On Saturday 13 June witness a performance by Abject Leader Light Piercing the Nerve - an ‘expanded cinema’ piece for multiple 16mm projectors, handmade and hand processed film, feedback, noise, sprockets and flicker.
“In the era of digital proliferation, (Abject Leader’s) emphasis on the analogue, the handmade, the photo-chemical and the acoustical, is pleasingly defiant... “ - Danny Zuvela
Abject Leader ( www.abjectleader.org) is an ever–evolving film and music project between Sally Golding (film, projectors) and Joel Stern (concrete sound). Sally Golding is a filmmaker, projectionist and audio-visual archivist whose work moves between abstraction and dreamlike narrative. Using 16mm technologies and photographic darkroom processes, Sally deconstructs cinematic materials and apparatus, creating unique works realised as performed projection.
Joel Stern is a soundmaker, curator and academic who lives in Brisbane, teaching at Queensland University of Technology on sound in experimental and avant garde film. He has designed sound and composed scores for a number of independent film projects.
Together, Sally and Joel formed Abject Leader in late 2004. Alongside their own live performances they created abjectleader cinema; a film society programming screenings of avant-garde, experimental and artist films on 16mm. In 2006 abjectleader cinema morphed into OtherFilm which is now one of Australia's foremost experimental film collectives, and is the only collective focussed on expanded and performed cinema.
All films from the historical program are shown on 16mm, prints courtesy of the National Film and Sound Archive, and courtesy of the artists. All videos in the contemporary program are presented in digital formats, courtesy of the artists.
Tickets to all screenings are $8 Adult, $6 concession.
This is Experimental - Australian Film Art
SCHEDULE
Thursday 11 June, 7.00pm
Isolationist Eye Openers: Historic Australian Film Art 1962-1998
(AU, 1962-1998, 70 mins, Exempt)
A collection of Australian experimental classics from 1962-1998 that explore the nature of film, alienation, the poetics of perception, and the Australian landscape.
Tickets: $8 Public/$6 Concession
http://www.filmarchive.org.nz/index.php?option=com_events&task=view_detail&agid=1138&year=2009&month=06&day=11&Itemid=2
Presented by Other Film http://www.otherfilm.org
Friday 12 June, 7.00pm
Retinex Reflux - a performance by Dirk de Bruyn
(AU, 60 mins, Exempt)
Over the last 30 years Melbourne-based film-maker, writer and academic Dirk de Bruyn has made numerous experimental, documentary and animation films and videos. In his first visit to Wellington he presents Retinex Reflux; a live film performance that uses multiple 16mm film projectors in an explosion of light, colour and sound.

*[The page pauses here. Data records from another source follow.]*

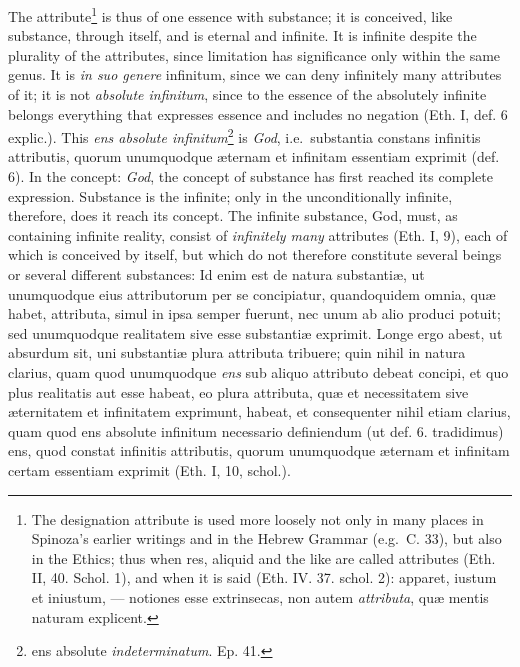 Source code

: \documentclass[12pt,a4paper,openany]{book}
\newcommand{\opage}[1]{\marginnote{\footnotesize\textit{[#1]}}}
\begin{document}
The attribute\footnote{The designation attribute is used more loosely not only
in many places in Spinoza's earlier writings and in the Hebrew
Grammar (e.g.\ C. 33), but also in the Ethics; thus when res,
aliquid and the like are called attributes (Eth. II, 40. Schol. 1), and when it is
said (Eth. IV. 37. schol. 2): apparet, iustum et iniustum, ---
notiones esse extrinsecas, non autem \emph{attributa}, quæ mentis naturam
explicent.} is thus of one essence with substance; it is conceived,
like substance, through itself, and is eternal and infinite. It is infinite
despite the plurality of the attributes, since limitation has significance only
within the same genus. It is \emph{in suo genere} infinitum, since we
can deny infinitely many attributes of it; it is not
\emph{absolute infinitum}, since to the essence of the absolutely infinite
belongs everything that expresses essence and includes no negation (Eth.
I, def. 6 explic.). This \emph{ens absolute infinitum}\footnote{ens
absolute \emph{indeterminatum}. Ep. 41.} is \emph{God}, i.e.\ substantia constans
infinitis attributis, quorum unumquodque æternam et infinitam
essentiam exprimit (def. 6). In the concept: \emph{God}, the concept of substance has
first reached its complete expression. Substance is the infinite;
only in the unconditionally infinite, therefore, does it reach its concept. The
infinite substance, God, must, as containing infinite reality,
consist of \emph{infinitely many} attributes (Eth. I, 9), each of which
is conceived by itself, but which do not therefore
\opage{50}\setcounter{footnote}{0}constitute several beings or several different substances: Id enim
est de natura substantiæ, ut unumquodque eius attributorum per se
concipiatur, quandoquidem omnia, quæ habet, attributa, simul in ipsa
semper fuerunt, nec unum ab alio produci potuit; sed unumquodque
realitatem sive esse substantiæ exprimit. Longe ergo abest, ut
absurdum sit, uni substantiæ plura attributa tribuere; quin nihil in
natura clarius, quam quod unumquodque \emph{ens} sub aliquo attributo debeat
concipi, et quo plus realitatis aut esse habeat, eo plura attributa,
quæ et necessitatem sive æternitatem et infinitatem exprimunt, habeat,
et consequenter nihil etiam clarius, quam quod ens absolute infinitum
necessario definiendum (ut def. 6. tradidimus) ens, quod constat
infinitis attributis, quorum unumquodque æternam et infinitam certam
essentiam exprimit (Eth. I, 10, schol.).
\end{document}
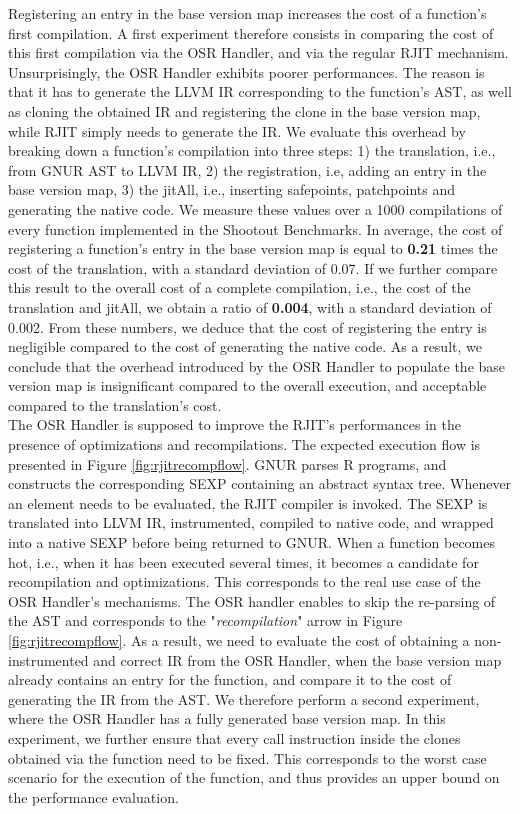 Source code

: Registering an entry in the base version map increases the cost of a function's first compilation.
A first experiment therefore consists in comparing the cost of this first compilation via the OSR Handler, and via the regular RJIT mechanism. 
Unsurprisingly, the OSR Handler exhibits poorer performances. 
The reason is that it has to generate the LLVM IR corresponding to the function's AST, as well as cloning the obtained IR and registering the clone in the base version map, while RJIT simply needs to generate the IR.
We evaluate this overhead by breaking down a function's compilation into three steps: 1) the translation, i.e., from GNUR AST to LLVM IR, 2) the registration, i.e, adding an entry in the base version map, 3) the jitAll, i.e., inserting safepoints, patchpoints and generating the native code.
We measure these values over a 1000 compilations of every function implemented in the Shootout Benchmarks.
In average, the cost of registering a function's entry in the base version map is equal to \textbf{0.21} times the cost of the translation, with a standard deviation of 0.07.
If we further compare this result to the overall cost of a complete compilation, i.e., the cost of the translation and jitAll, we obtain a ratio of \textbf{0.004}, with a standard deviation of 0.002. 
From these numbers, we deduce that the cost of registering the entry is negligible compared to the cost of generating the native code.   
As a result, we conclude that the overhead introduced by the OSR Handler to populate the base version map is insignificant compared to the overall execution, and acceptable compared to the translation's cost.\\


The OSR Handler is supposed to improve the RJIT's performances in the presence of optimizations and recompilations.
The expected execution flow is presented in Figure \ref{fig:rjitrecompflow}.
GNUR parses R programs, and constructs the corresponding SEXP containing an abstract syntax tree.
Whenever an element needs to be evaluated, the RJIT compiler is invoked. 
The SEXP is translated into LLVM IR, instrumented, compiled to native code, and wrapped into a native SEXP before being returned to GNUR.
When a function becomes hot, i.e., when it has been executed several times, it becomes a candidate for recompilation and optimizations.
This corresponds to the real use case of the OSR Handler's mechanisms.
The OSR handler enables to skip the re-parsing of the AST and corresponds to the "\textit{recompilation}" arrow in Figure \ref{fig:rjitrecompflow}.
As a result, we need to evaluate the cost of obtaining a non-instrumented and correct IR from the OSR Handler, when the base version map already contains an entry for the function, and compare it to the cost of generating the IR from the AST.
We therefore perform a second experiment, where the OSR Handler has a fully generated base version map.
In this experiment, we further ensure that every call instruction inside the clones obtained via the  function need to be fixed.
This corresponds to the worst case scenario for the execution of the  function, and thus provides an upper bound on the performance evaluation.\\

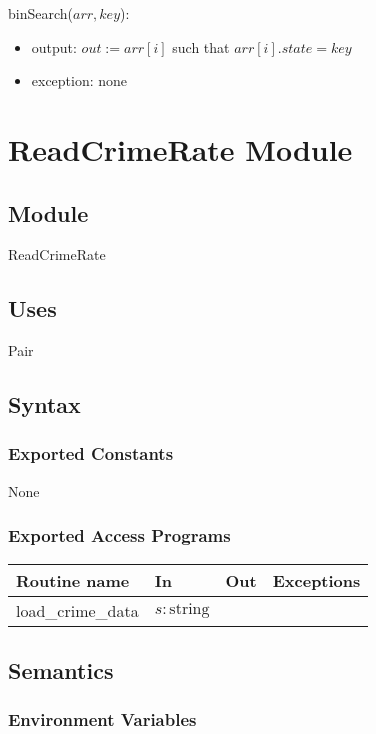 \documentclass[12pt]{article}
\begin{document}
\noindent
binSearch($arr, key$):
\begin{itemize}
\item output: $\mathit{out} := arr[i]$ such that $arr[i].state = key$
\item exception: none
\end{itemize}

\newpage


\section* {ReadCrimeRate Module}

\subsection* {Module}

ReadCrimeRate

\subsection* {Uses}

Pair

\subsection* {Syntax}

\subsubsection* {Exported Constants}

None

\subsubsection* {Exported Access Programs}

\begin{tabular}{| l | l | l | l |}
\hline
\textbf{Routine name} & \textbf{In} & \textbf{Out} & \textbf{Exceptions}\\
\hline
load\_crime\_data & $s: \mbox{string}$ & ~ & ~\\
\hline
\end{tabular}

\subsection* {Semantics}

\subsubsection* {Environment Variables}
\end{document}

http://www.filmarchive.org.nz/index.php?option=com_events&task=view_detail&agid=1137&Itemid=1
http://www.innersense.com.au/mif/debruyn.html
Saturday 13 June, 7.00pm
Light Piercing the Nerve – a performance by Abject Leader
(AU, 60 minutes, Exempt)
Abject Leader is an ever–evolving film and music project between Sally Golding (film, projectors) and Joel Stern (concrete sound). Based in Brisbane, Abject Leader perform ‘expanded cinema’ pieces with multiple 16mm projectors. They describe the key ingredients of their performances as handmade and hand processed film, feedback systems, incongruous foley noise, sprockets and flicker, trumpets and strings, specially prepared screens and alienated narration.
http://www.filmarchive.org.nz/index.php?option=com_events&task=view_detail&agid=1139&Itemid=1
http://www.abjectleader.org/
The three film makers will also be presenting their work in Auckland at 7pm, Saturday 20 June at the Gus Fisher Gallery/Kenneth Myers Centre, 74 Shortland St with local film makers The Parasitic Fantasy Band and Nova Paul.
In advance of their concert, Joel Stern and Dirk de Bruyn will present a workshop on their approach to live sound and vision using projection of found photography and celluloid.
Organised by the New Zealand Film Archive and Floating Cinemas collective. Entry by koha.